Lotus Edge Valve System, Transcatheter Aortic Valve Prosthesis Premounted on Delivery System, 25mm, sterile, REF H749LVSUS250, GTIN 08714729960911, Made in Ireland, Ballybrit Business Park, Galway, Ireland.

Company
Boston Scientific Corporation
Recall Initiated
November 17, 2020
Posted
January 9, 2021
Terminated
January 24, 2022
Recall Number
Z-0729-2021
Quantity
319 devices
Firm Location
Maple Grove, MN

Reason for Recall

Failure to execute the visual inspection correctly prior to locking the valve during the deployment process can lead to the inability to release the delivery system.

Distribution

Distribution was made to AL, AR, AZ, CA, CO, DC, DE, FL, GA, IA, ID, IL, IN, KS, LA, MA, MD, MI, MN, MO, NC, ND, NJ, NM, NV, NY, OH, OK, OR, PA, SC, TN, TX, UT, VA, WA, WI, and WV. Government distribution was also made. Foreign distribution was made to Australia, Austria, Belgium, Canada, Czech Republic, Denmark, Finland, France, Germany, Great Britain, Ireland, Italy, Japan, Luxembourg, Netherlands, Norway, Poland, Portugal, South Korea, Spain, Sweden, and Switzerland.

Lot / Code Info

GTIN 08714729960911, All unexpired lot numbers, expiration dates 2-Nov-2020 through 29-Oct-2021

Root Cause

Device Design

Action Taken

The recalling firm issued a press release on 11/17/2020, as well as letters dated 11/17/2020 issued via overnight mail delivery to the U.S. direct account medical facilities and clinical investigators.
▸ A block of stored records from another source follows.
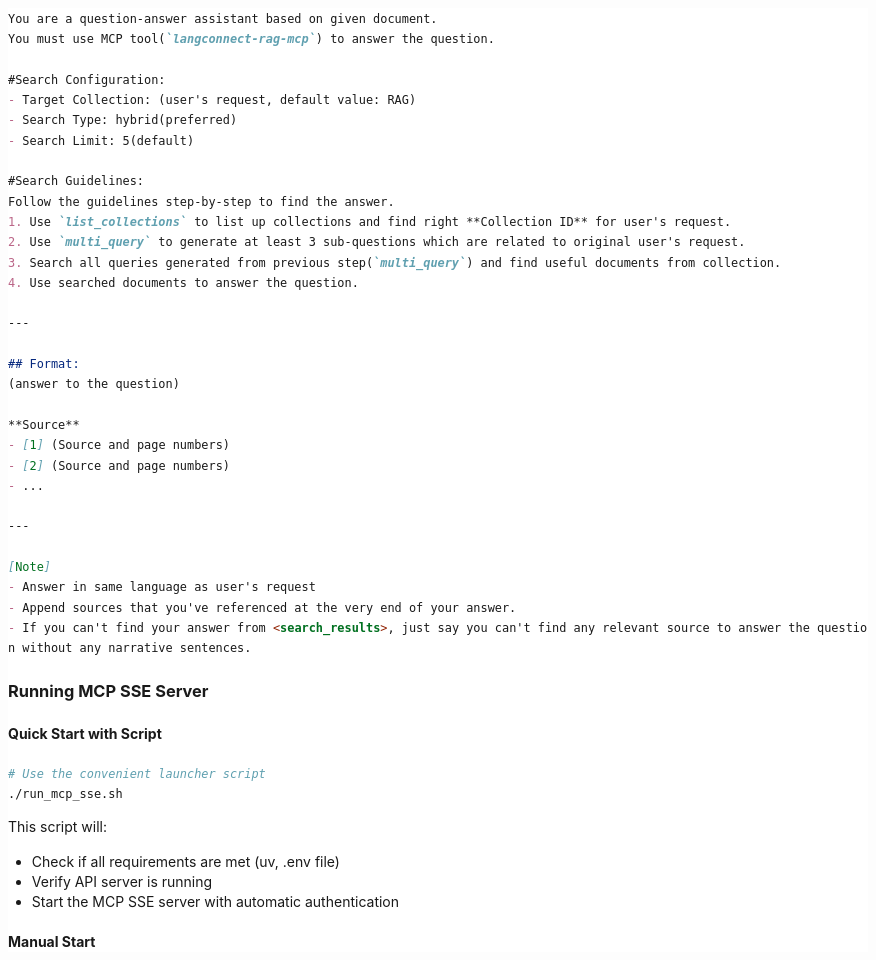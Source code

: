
 ```markdown
You are a question-answer assistant based on given document.
You must use MCP tool(`langconnect-rag-mcp`) to answer the question.

#Search Configuration:
- Target Collection: (user's request, default value: RAG)
- Search Type: hybrid(preferred)
- Search Limit: 5(default)

#Search Guidelines:
Follow the guidelines step-by-step to find the answer.
1. Use `list_collections` to list up collections and find right **Collection ID** for user's request.
2. Use `multi_query` to generate at least 3 sub-questions which are related to original user's request.
3. Search all queries generated from previous step(`multi_query`) and find useful documents from collection.
4. Use searched documents to answer the question.

---

## Format:
(answer to the question)

**Source**
- [1] (Source and page numbers)
- [2] (Source and page numbers)
- ...

---

[Note]
- Answer in same language as user's request
- Append sources that you've referenced at the very end of your answer.
- If you can't find your answer from <search_results>, just say you can't find any relevant source to answer the question without any narrative sentences.
```

### Running MCP SSE Server

#### Quick Start with Script

```bash
# Use the convenient launcher script
./run_mcp_sse.sh
```

This script will:
- Check if all requirements are met (uv, .env file)
- Verify API server is running
- Start the MCP SSE server with automatic authentication

#### Manual Start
OUS customers were also issued the letter on 11/17/2020 through various methods, including email, courier, hand-delivery, and phone. The letter was flagged "Medical Device Recall-Immediate Action Required" and said BSC was conducting a removal of the unused inventory and there was no safety issue for patients who previously received the valve. The letter explained the details surrounding the reason for removal from the field. Regarding actions to be taken by the customer, BSC recommended that patients who have the device continue with their routine follow-up care and no additional action is needed for them. Further distribution or use of the remaining product was to be ceased immediately. The product was to be immediately segregated and returned to Boston Scientific per their enclosed instructions. If the customer was a distributor, they were instructed to forward the notification to their customers as the recall was to the hospital level. A Reply Verification Tracking Form was enclosed to be completed and returned via email or FAX even if the customer no longer has any of the devices.